Если человек открыто сказал, что он придерживается линии партии, то, по общеизвестным утвердившимся в партии Ленина традициям, партия считает – значит, человек дорожит своими идеями, и он действительно отрекся от своих ошибок и стал на позиции партии. Поверили – ошиблись. Ошиблись, т. Бухарин. Да, да.

Когда Смирнов и Пятаков заявили, что они отрекаются от своих взглядов, открыто заявили об этом в печати, мы им поверили. Тоже исходили при этом из того, что люди, которые выросли на марксистской школе, очевидно, дорожат своей позицией, своими идеями, их не скрывают, за них борются. Поверили, орден Ленина дали, двигали вперед и ошиблись. Верно, т. Бухарин?

Бухарин: Верно, верно, я говорил то же самое.

Сталин: Когда Сосновский [54]подал заявление о том, что он отрекается от своих ошибок, обосновал это… мы поверили и действительно сказали Бухарину: «Ты его хочешь взять в «Известия», хорошо, он пишет неплохо, возьми, посмотрим, что выйдет». Ошиблись. Верь после этого в искренность людей!

У нас получился вывод: нельзя бывшим оппозиционерам верить на слово. ( Оживление в зале. Голоса с мест: «Правильно, правильно!»

) Нельзя быть наивным, а Ильич учил, что быть в политике наивным – значит быть преступником.
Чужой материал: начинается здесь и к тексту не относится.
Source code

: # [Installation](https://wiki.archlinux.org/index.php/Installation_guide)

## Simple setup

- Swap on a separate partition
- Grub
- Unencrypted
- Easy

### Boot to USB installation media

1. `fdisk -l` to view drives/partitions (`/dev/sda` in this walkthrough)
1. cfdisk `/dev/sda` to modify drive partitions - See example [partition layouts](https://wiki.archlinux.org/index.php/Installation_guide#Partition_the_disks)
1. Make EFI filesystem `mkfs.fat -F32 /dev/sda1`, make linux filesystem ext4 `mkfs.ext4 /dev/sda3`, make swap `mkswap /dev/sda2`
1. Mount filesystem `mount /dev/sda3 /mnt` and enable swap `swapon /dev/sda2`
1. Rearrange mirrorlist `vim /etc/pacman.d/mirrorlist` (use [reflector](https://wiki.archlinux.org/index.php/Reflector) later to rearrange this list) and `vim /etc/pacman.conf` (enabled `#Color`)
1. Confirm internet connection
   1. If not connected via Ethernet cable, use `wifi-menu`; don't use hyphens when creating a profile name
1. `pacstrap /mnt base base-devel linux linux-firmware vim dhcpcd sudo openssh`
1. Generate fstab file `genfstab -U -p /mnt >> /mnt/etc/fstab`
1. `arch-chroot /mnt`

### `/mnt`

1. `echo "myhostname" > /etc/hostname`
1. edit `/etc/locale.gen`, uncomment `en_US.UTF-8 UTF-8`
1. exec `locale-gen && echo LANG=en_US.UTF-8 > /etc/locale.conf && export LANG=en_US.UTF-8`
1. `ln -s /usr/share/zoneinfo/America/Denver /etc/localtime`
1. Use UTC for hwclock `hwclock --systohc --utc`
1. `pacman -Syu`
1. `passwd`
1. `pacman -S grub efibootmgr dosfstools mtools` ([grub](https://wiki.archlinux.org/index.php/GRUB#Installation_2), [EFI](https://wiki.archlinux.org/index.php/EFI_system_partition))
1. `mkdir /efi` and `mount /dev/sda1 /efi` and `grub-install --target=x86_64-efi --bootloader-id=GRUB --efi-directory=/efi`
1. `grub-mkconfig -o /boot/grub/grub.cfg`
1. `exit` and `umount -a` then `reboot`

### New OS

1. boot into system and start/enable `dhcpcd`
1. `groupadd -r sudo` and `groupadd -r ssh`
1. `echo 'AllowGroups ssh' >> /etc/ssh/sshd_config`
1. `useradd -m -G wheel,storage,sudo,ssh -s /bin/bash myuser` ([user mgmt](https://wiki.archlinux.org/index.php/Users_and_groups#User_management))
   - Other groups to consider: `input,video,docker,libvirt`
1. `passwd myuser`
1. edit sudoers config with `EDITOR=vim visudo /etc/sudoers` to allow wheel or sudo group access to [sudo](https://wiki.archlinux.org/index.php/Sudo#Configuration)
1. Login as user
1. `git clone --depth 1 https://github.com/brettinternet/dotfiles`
Не хотим мы быть преступниками. Поэтому у нас получился вывод: нельзя на слово верить ни одному бывшему оппозиционеру».

Чтобы понять смысл столь резкого вывода Сталина, следует напомнить, что ему предшествовало длительное, продолжавшееся двенадцать лет противостояние оппозиции линии ЦК. В эти сложные для страны годы оппозиционеры не однажды публично каялись в своих грехах, но уже назавтра начинали вновь сбиваться в тайные озлобленные группы. Чтобы при первом удобном случае снова сыпать песок в буксы локомотива государства.

Поэтому Сталин уже не стал скрывать некоторые частные подробности. Он продолжал: «Несколько фактов. Пятакову, когда арестовали его жену, послали телеграмму, он был где-то на юге, кажется, в Кисловодске. Он оттуда коротко ответил, что не может найти аргументов против своей жены, но раз в Москве сочли нужным ее арестовать, значит, так надо. Приехал, и мы ему давали читать все показания. Он говорил, что в показаниях Зиновьев, Каменев и Мрачковский его оговаривают. Так говорили и другие, только-только арестованные или привлеченные к процессу. Он пришел к нам и сказал: «Ну что я могу сказать против этих людей, как я могу оправдаться? Врут они, хотят загубить меня».